WHAT YOU SHOULD DO —
Below are the records; reproduce all of them exactly but without any images.

★ ★ ★

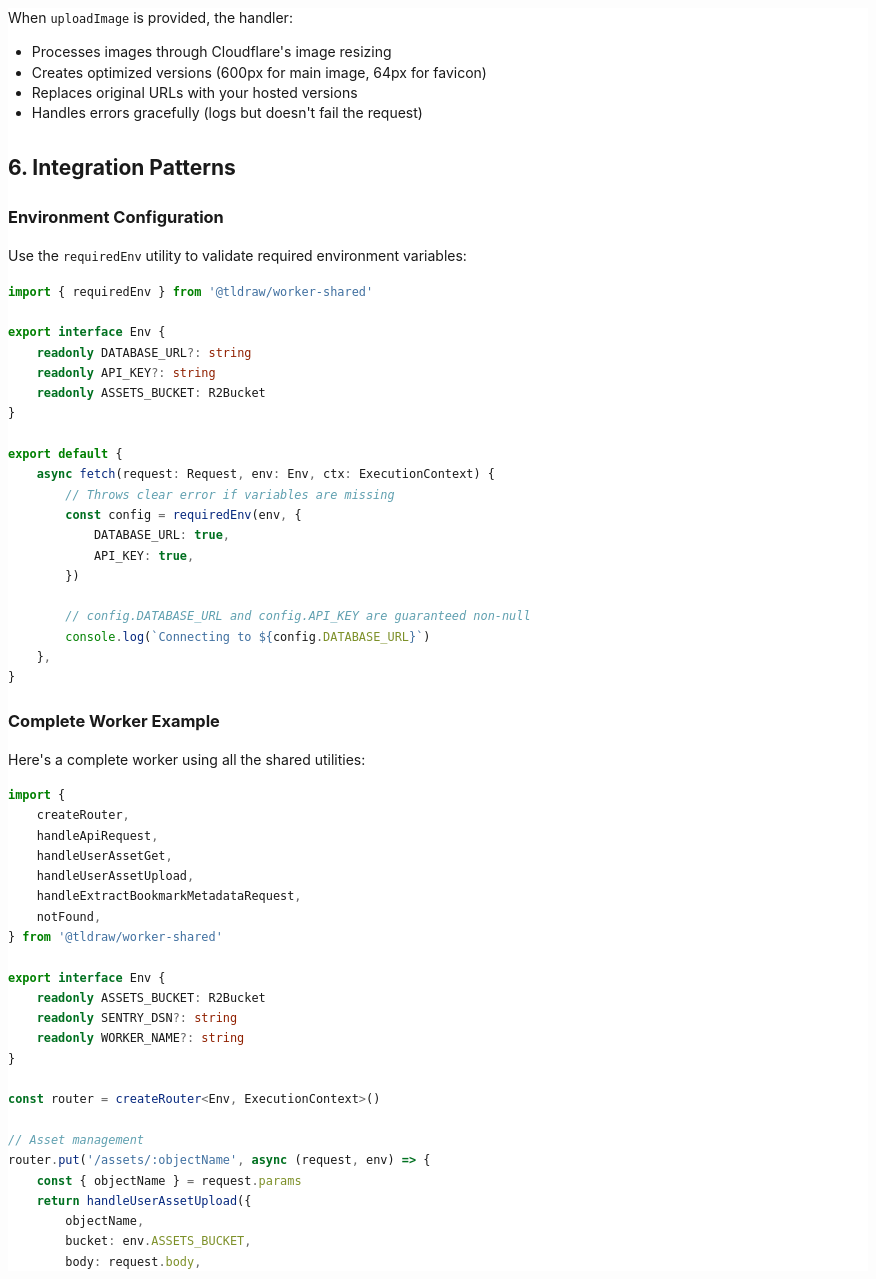 When `uploadImage` is provided, the handler:

- Processes images through Cloudflare's image resizing
- Creates optimized versions (600px for main image, 64px for favicon)
- Replaces original URLs with your hosted versions
- Handles errors gracefully (logs but doesn't fail the request)

## 6. Integration Patterns

### Environment Configuration

Use the `requiredEnv` utility to validate required environment variables:

```ts
import { requiredEnv } from '@tldraw/worker-shared'

export interface Env {
	readonly DATABASE_URL?: string
	readonly API_KEY?: string
	readonly ASSETS_BUCKET: R2Bucket
}

export default {
	async fetch(request: Request, env: Env, ctx: ExecutionContext) {
		// Throws clear error if variables are missing
		const config = requiredEnv(env, {
			DATABASE_URL: true,
			API_KEY: true,
		})

		// config.DATABASE_URL and config.API_KEY are guaranteed non-null
		console.log(`Connecting to ${config.DATABASE_URL}`)
	},
}
```

### Complete Worker Example

Here's a complete worker using all the shared utilities:

```ts
import {
	createRouter,
	handleApiRequest,
	handleUserAssetGet,
	handleUserAssetUpload,
	handleExtractBookmarkMetadataRequest,
	notFound,
} from '@tldraw/worker-shared'

export interface Env {
	readonly ASSETS_BUCKET: R2Bucket
	readonly SENTRY_DSN?: string
	readonly WORKER_NAME?: string
}

const router = createRouter<Env, ExecutionContext>()

// Asset management
router.put('/assets/:objectName', async (request, env) => {
	const { objectName } = request.params
	return handleUserAssetUpload({
		objectName,
		bucket: env.ASSETS_BUCKET,
		body: request.body,
```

★ ★ ★

ANSWER TO THIS TASK —
 When `uploadImage` is provided, the handler:

- Processes images through Cloudflare's image resizing
- Creates optimized versions (600px for main image, 64px for favicon)
- Replaces original URLs with your hosted versions
- Handles errors gracefully (logs but doesn't fail the request)

## 6. Integration Patterns

### Environment Configuration

Use the `requiredEnv` utility to validate required environment variables:

```ts
import { requiredEnv } from '@tldraw/worker-shared'

export interface Env {
	readonly DATABASE_URL?: string
	readonly API_KEY?: string
	readonly ASSETS_BUCKET: R2Bucket
}

export default {
	async fetch(request: Request, env: Env, ctx: ExecutionContext) {
		// Throws clear error if variables are missing
		const config = requiredEnv(env, {
			DATABASE_URL: true,
			API_KEY: true,
		})

		// config.DATABASE_URL and config.API_KEY are guaranteed non-null
		console.log(`Connecting to ${config.DATABASE_URL}`)
	},
}
```

### Complete Worker Example

Here's a complete worker using all the shared utilities:

```ts
import {
	createRouter,
	handleApiRequest,
	handleUserAssetGet,
	handleUserAssetUpload,
	handleExtractBookmarkMetadataRequest,
	notFound,
} from '@tldraw/worker-shared'

export interface Env {
	readonly ASSETS_BUCKET: R2Bucket
	readonly SENTRY_DSN?: string
	readonly WORKER_NAME?: string
}

const router = createRouter<Env, ExecutionContext>()

// Asset management
router.put('/assets/:objectName', async (request, env) => {
	const { objectName } = request.params
	return handleUserAssetUpload({
		objectName,
		bucket: env.ASSETS_BUCKET,
		body: request.body,
```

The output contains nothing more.